DIRECTIONS:
Please print the records below word for word.

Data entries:

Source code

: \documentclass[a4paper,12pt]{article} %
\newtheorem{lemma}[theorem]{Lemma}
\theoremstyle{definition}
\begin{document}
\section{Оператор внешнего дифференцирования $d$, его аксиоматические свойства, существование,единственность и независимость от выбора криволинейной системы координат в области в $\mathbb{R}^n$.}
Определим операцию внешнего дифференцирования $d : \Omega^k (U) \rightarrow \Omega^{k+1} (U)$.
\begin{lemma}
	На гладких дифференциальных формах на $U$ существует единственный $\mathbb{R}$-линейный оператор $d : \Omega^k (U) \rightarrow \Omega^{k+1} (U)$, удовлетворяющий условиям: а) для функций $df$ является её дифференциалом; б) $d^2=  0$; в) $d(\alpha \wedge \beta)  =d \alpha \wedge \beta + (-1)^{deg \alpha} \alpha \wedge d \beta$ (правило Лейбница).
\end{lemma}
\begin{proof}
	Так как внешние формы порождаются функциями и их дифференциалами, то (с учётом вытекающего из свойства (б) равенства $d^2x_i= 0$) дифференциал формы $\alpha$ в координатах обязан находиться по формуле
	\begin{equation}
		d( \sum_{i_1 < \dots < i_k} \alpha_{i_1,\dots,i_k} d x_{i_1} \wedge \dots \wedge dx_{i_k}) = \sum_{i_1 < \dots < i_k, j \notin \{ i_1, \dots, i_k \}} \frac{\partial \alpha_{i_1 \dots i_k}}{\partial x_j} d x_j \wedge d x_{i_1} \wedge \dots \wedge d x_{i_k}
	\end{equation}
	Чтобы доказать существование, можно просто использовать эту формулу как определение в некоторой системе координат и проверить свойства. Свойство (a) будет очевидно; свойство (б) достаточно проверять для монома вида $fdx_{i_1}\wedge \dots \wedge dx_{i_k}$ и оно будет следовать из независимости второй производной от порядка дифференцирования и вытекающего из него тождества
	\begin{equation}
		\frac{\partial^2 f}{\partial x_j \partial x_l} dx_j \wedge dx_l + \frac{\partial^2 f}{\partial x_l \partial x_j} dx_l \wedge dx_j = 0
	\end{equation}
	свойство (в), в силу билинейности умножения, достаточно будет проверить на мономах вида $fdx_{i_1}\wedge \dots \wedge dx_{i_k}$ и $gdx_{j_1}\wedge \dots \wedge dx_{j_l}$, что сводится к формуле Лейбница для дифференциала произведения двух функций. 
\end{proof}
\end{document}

RESPONSE TO THE TASK:
Source code

: \documentclass[a4paper,12pt]{article} %
\newtheorem{lemma}[theorem]{Lemma}
\theoremstyle{definition}
\begin{document}
\section{Оператор внешнего дифференцирования $d$, его аксиоматические свойства, существование,единственность и независимость от выбора криволинейной системы координат в области в $\mathbb{R}^n$.}
Определим операцию внешнего дифференцирования $d : \Omega^k (U) \rightarrow \Omega^{k+1} (U)$.
\begin{lemma}
	На гладких дифференциальных формах на $U$ существует единственный $\mathbb{R}$-линейный оператор $d : \Omega^k (U) \rightarrow \Omega^{k+1} (U)$, удовлетворяющий условиям: а) для функций $df$ является её дифференциалом; б) $d^2=  0$; в) $d(\alpha \wedge \beta)  =d \alpha \wedge \beta + (-1)^{deg \alpha} \alpha \wedge d \beta$ (правило Лейбница).
\end{lemma}
\begin{proof}
	Так как внешние формы порождаются функциями и их дифференциалами, то (с учётом вытекающего из свойства (б) равенства $d^2x_i= 0$) дифференциал формы $\alpha$ в координатах обязан находиться по формуле
	\begin{equation}
		d( \sum_{i_1 < \dots < i_k} \alpha_{i_1,\dots,i_k} d x_{i_1} \wedge \dots \wedge dx_{i_k}) = \sum_{i_1 < \dots < i_k, j \notin \{ i_1, \dots, i_k \}} \frac{\partial \alpha_{i_1 \dots i_k}}{\partial x_j} d x_j \wedge d x_{i_1} \wedge \dots \wedge d x_{i_k}
	\end{equation}
	Чтобы доказать существование, можно просто использовать эту формулу как определение в некоторой системе координат и проверить свойства. Свойство (a) будет очевидно; свойство (б) достаточно проверять для монома вида $fdx_{i_1}\wedge \dots \wedge dx_{i_k}$ и оно будет следовать из независимости второй производной от порядка дифференцирования и вытекающего из него тождества
	\begin{equation}
		\frac{\partial^2 f}{\partial x_j \partial x_l} dx_j \wedge dx_l + \frac{\partial^2 f}{\partial x_l \partial x_j} dx_l \wedge dx_j = 0
	\end{equation}
	свойство (в), в силу билинейности умножения, достаточно будет проверить на мономах вида $fdx_{i_1}\wedge \dots \wedge dx_{i_k}$ и $gdx_{j_1}\wedge \dots \wedge dx_{j_l}$, что сводится к формуле Лейбница для дифференциала произведения двух функций. 
\end{proof}
\end{document}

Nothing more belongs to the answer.